4410kgという重量は、インド国内から静止トランスファー軌道(GTO)に投入された通信衛星として最重量です。これが示唆するのは、LVM3ロケットが単なる月探査機の運搬手段ではなく、商用衛星打ち上げの主力ロケットとしての地位を確立しつつあるということです。チャンドラヤーン3号による月面南極着陸の成功に続き、今回のミッションは、インドが宇宙産業の上流から下流までを垂直統合できる国家として国際舞台に認識される機会となりました。
CMS-03は、インド陸地を含む広範な海洋地域への通信サービス提供が目的です。マルチバンド仕様という設計は、異なる周波数帯域での通信ニーズに対応できることを意味します。インドの領海と経済水域は、地政学的に重要な通信・監視領域であり、この衛星は民間通信だけでなく、軍事・海事監視機能をも補完する戦略的アセットとなり得ます。

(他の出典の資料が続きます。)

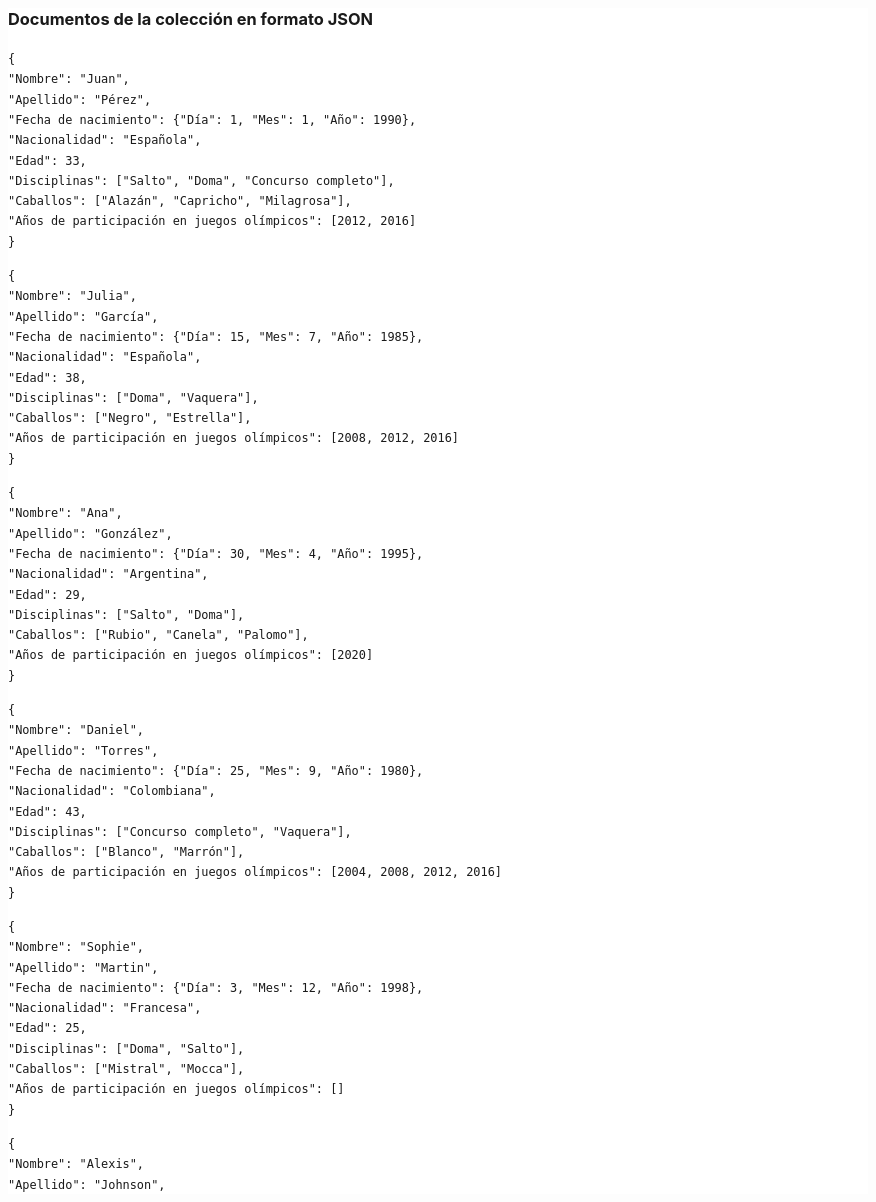 ### Documentos de la colección en formato JSON
```
{
"Nombre": "Juan",
"Apellido": "Pérez",
"Fecha de nacimiento": {"Día": 1, "Mes": 1, "Año": 1990},
"Nacionalidad": "Española",
"Edad": 33,
"Disciplinas": ["Salto", "Doma", "Concurso completo"],
"Caballos": ["Alazán", "Capricho", "Milagrosa"],
"Años de participación en juegos olímpicos": [2012, 2016]
}
```
```
{
"Nombre": "Julia",
"Apellido": "García",
"Fecha de nacimiento": {"Día": 15, "Mes": 7, "Año": 1985},
"Nacionalidad": "Española",
"Edad": 38,
"Disciplinas": ["Doma", "Vaquera"],
"Caballos": ["Negro", "Estrella"],
"Años de participación en juegos olímpicos": [2008, 2012, 2016]
}
```
```
{
"Nombre": "Ana",
"Apellido": "González",
"Fecha de nacimiento": {"Día": 30, "Mes": 4, "Año": 1995},
"Nacionalidad": "Argentina",
"Edad": 29,
"Disciplinas": ["Salto", "Doma"],
"Caballos": ["Rubio", "Canela", "Palomo"],
"Años de participación en juegos olímpicos": [2020]
}
```
```
{
"Nombre": "Daniel",
"Apellido": "Torres",
"Fecha de nacimiento": {"Día": 25, "Mes": 9, "Año": 1980},
"Nacionalidad": "Colombiana",
"Edad": 43,
"Disciplinas": ["Concurso completo", "Vaquera"],
"Caballos": ["Blanco", "Marrón"],
"Años de participación en juegos olímpicos": [2004, 2008, 2012, 2016]
}
```
```
{
"Nombre": "Sophie",
"Apellido": "Martin",
"Fecha de nacimiento": {"Día": 3, "Mes": 12, "Año": 1998},
"Nacionalidad": "Francesa",
"Edad": 25,
"Disciplinas": ["Doma", "Salto"],
"Caballos": ["Mistral", "Mocca"],
"Años de participación en juegos olímpicos": []
}
```
```
{
"Nombre": "Alexis",
"Apellido": "Johnson",
```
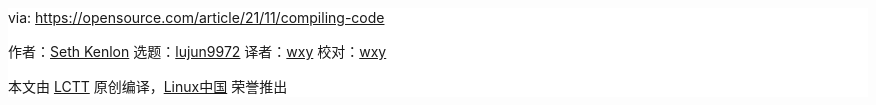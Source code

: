 via: <https://opensource.com/article/21/11/compiling-code>


作者：[Seth Kenlon](https://opensource.com/users/seth) 选题：[lujun9972](https://github.com/lujun9972) 译者：[wxy](https://github.com/wxy) 校对：[wxy](https://github.com/wxy)


本文由 [LCTT](https://github.com/LCTT/TranslateProject) 原创编译，[Linux中国](https://linux.cn/) 荣誉推出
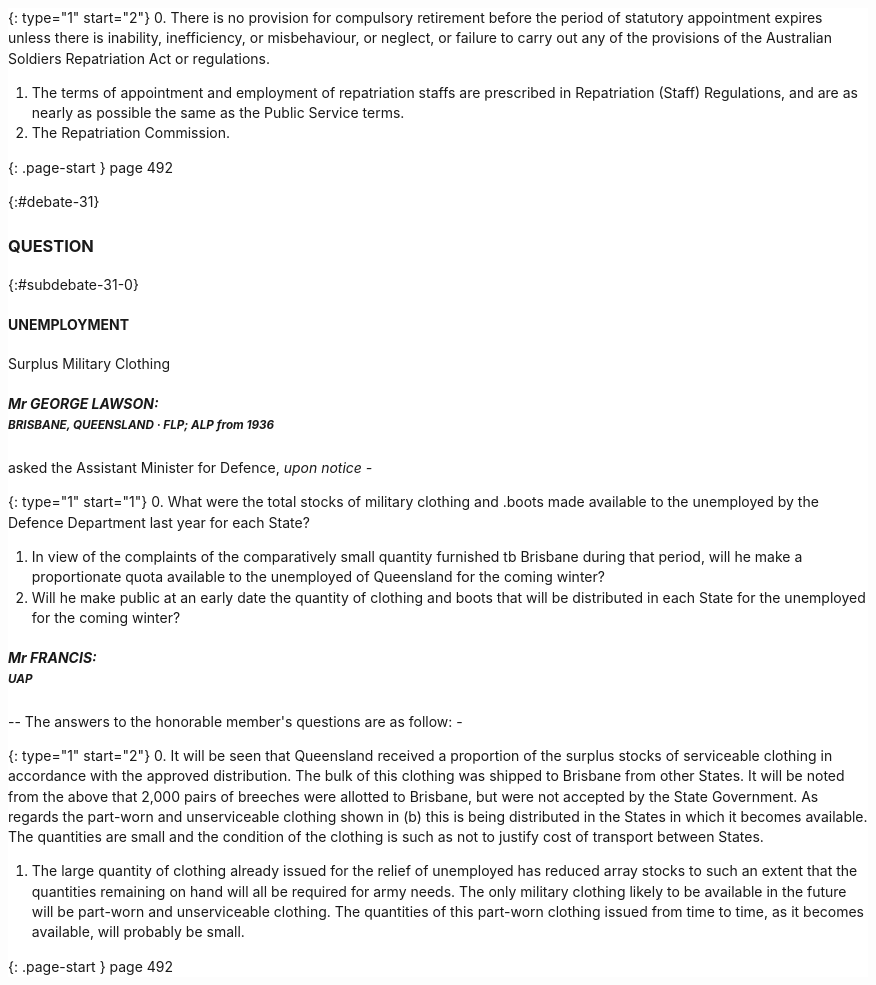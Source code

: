 {: type="1" start="2"}
0. There is no provision for compulsory retirement before the period of statutory appointment expires unless there is inability, inefficiency, or misbehaviour, or neglect, or failure to carry out any of the provisions of the Australian Soldiers Repatriation Act or regulations. 
1. The terms of appointment and employment of repatriation staffs are prescribed in Repatriation (Staff) Regulations, and are as nearly as possible the same as the Public Service terms. 
2. The Repatriation Commission. 

{: .page-start }
page 492

{:#debate-31}
### QUESTION

{:#subdebate-31-0}
#### UNEMPLOYMENT

Surplus Military Clothing

##### Mr GEORGE LAWSON:<br><small class="text-muted">BRISBANE, QUEENSLAND &middot; FLP; ALP from 1936</small>

asked the Assistant Minister for Defence,  *upon notice -* 

{: type="1" start="1"}
0. What were the total stocks of military clothing and .boots made available to the unemployed by the Defence Department last year for each State? 
1. In view of the complaints of the comparatively small quantity furnished tb Brisbane during that period, will he make a proportionate quota available to the unemployed of Queensland for the coming winter? 
2. Will he make public at an early date the quantity of clothing and boots that will be distributed in each State for the unemployed for the coming winter? 

##### Mr FRANCIS:<br><small class="text-muted">UAP</small>

-- The answers to the honorable member's questions are as follow: - 


<graphic href="133331193203025_8_2.jpg"></graphic>


{: type="1" start="2"}
0. It will be seen that Queensland received a proportion of the surplus stocks of serviceable clothing in accordance with the approved distribution. The bulk of this clothing was shipped to Brisbane from other States. It will be noted from the above that 2,000 pairs of breeches were allotted to Brisbane, but were not accepted by the State Government. As regards the part-worn and unserviceable clothing shown in (b) this is being distributed in the States in which it becomes available. The quantities are small and the condition of the clothing is such as not to justify cost of transport between States. 
1. The large quantity of clothing already issued for the relief of unemployed has reduced array stocks to such an extent that the quantities remaining on hand will all be required for army needs. The only military clothing likely to be available in the future will be part-worn and unserviceable clothing. The quantities of this part-worn clothing issued from time to time, as it becomes available, will probably be small. 

{: .page-start }
page 492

LVM3は、チャンドラヤーン3号という高難度のミッションを成功させた実績を持つプラットフォームです。今回の運用飛行第5号機という段階まで到達したことで、インドが打ち上げプラットフォームとしての信頼性を確立しつつあることが明白になりました。これは今後の商用衛星打ち上げ市場における競争力を大きく高めます。
このミッション成功により、インドは衛星通信インフラの自給能力をさらに強化しました。アジア太平洋地域では、衛星通信への需要が急速に高まっており、インドが独自の打ち上げ能力を持つことは、地域全体のデジタル基盤強化につながります。同時に、スペースXなどの民間企業との競争環境が生まれ、打ち上げコストの低下や技術開発の加速化をもたらす可能性も考えられます。
【用語解説】
LVM3(Launch Vehicle Mark 3)
インドが開発・運用する大型ロケット。2基の固体ブースターと液体燃料を使用するコアステージ、極低温上段ステージで構成される。旧称はGSLV Mk III。静止トランスファー軌道(GTO)への打ち上げ能力を持ち、インドの主力ロケットの一つである。チャンドラヤーン3号の打ち上げにも使用された。
静止トランスファー軌道(GTO:Geosynchronous Transfer Orbit)
地球周回軌道の一種で、低軌道から静止軌道への中間段階となる楕円軌道。通信衛星などの静止衛星を所定の位置に投入する際に使用される。
マルチバンド通信衛星
複数の周波数帯域(バンド)での通信に対応する衛星。異なる用途の信号を同時に処理でき、利用できるサービスの範囲が広い。
チャンドラヤーン3号
インドの月面探査ミッション。2023年に月面南極付近への着陸に成功し、インドが月面着陸を達成した国となった。
【参考リンク】
【参考動画】
【参考記事】
Explained: ISRO’s record-breaking LVM-3 Mission today(外部)
LVM3ロケットの技術仕様とCMS-03の通信範囲、インド宇宙産業の位置づけを解説
Explained | ISRO to launch CMS-03 on Nov 2(外部)
CMS-03がマルチバンド衛星であること、海洋地域への通信サービス提供の戦略的意義を分析
LVM3-M5 mission successfully launches CMS-03 satellite(外部)
打ち上げの成功確認、衛星の軌道投入について報じた速報記事
ISRO CMS 03 Satellite Launch(外部)
衛星通信産業の専門メディアによる記事。商用通信衛星としての意義を解説
Isro LVM3 CMS-03 launch LIVE UPDATES(外部)
インド・トゥデイによるライブ速報更新。打ち上げの詳細と背景情報を網羅
【編集部後記】
インドの宇宙開発の急速な進化は、宇宙産業の民主化と技術競争の象徴かもしれません。
日本や中国、韓国などアジア各国も独自に宇宙探査や衛星打ち上げを進めており、地域の宇宙産業がグローバル競争の中でどのように成長していくかが注目されます。次世代の通信・観測・探査技術がどの国から生まれるか、その動向を見守ることは、テクノロジーの未来を読み解く大切なステップだと考えます。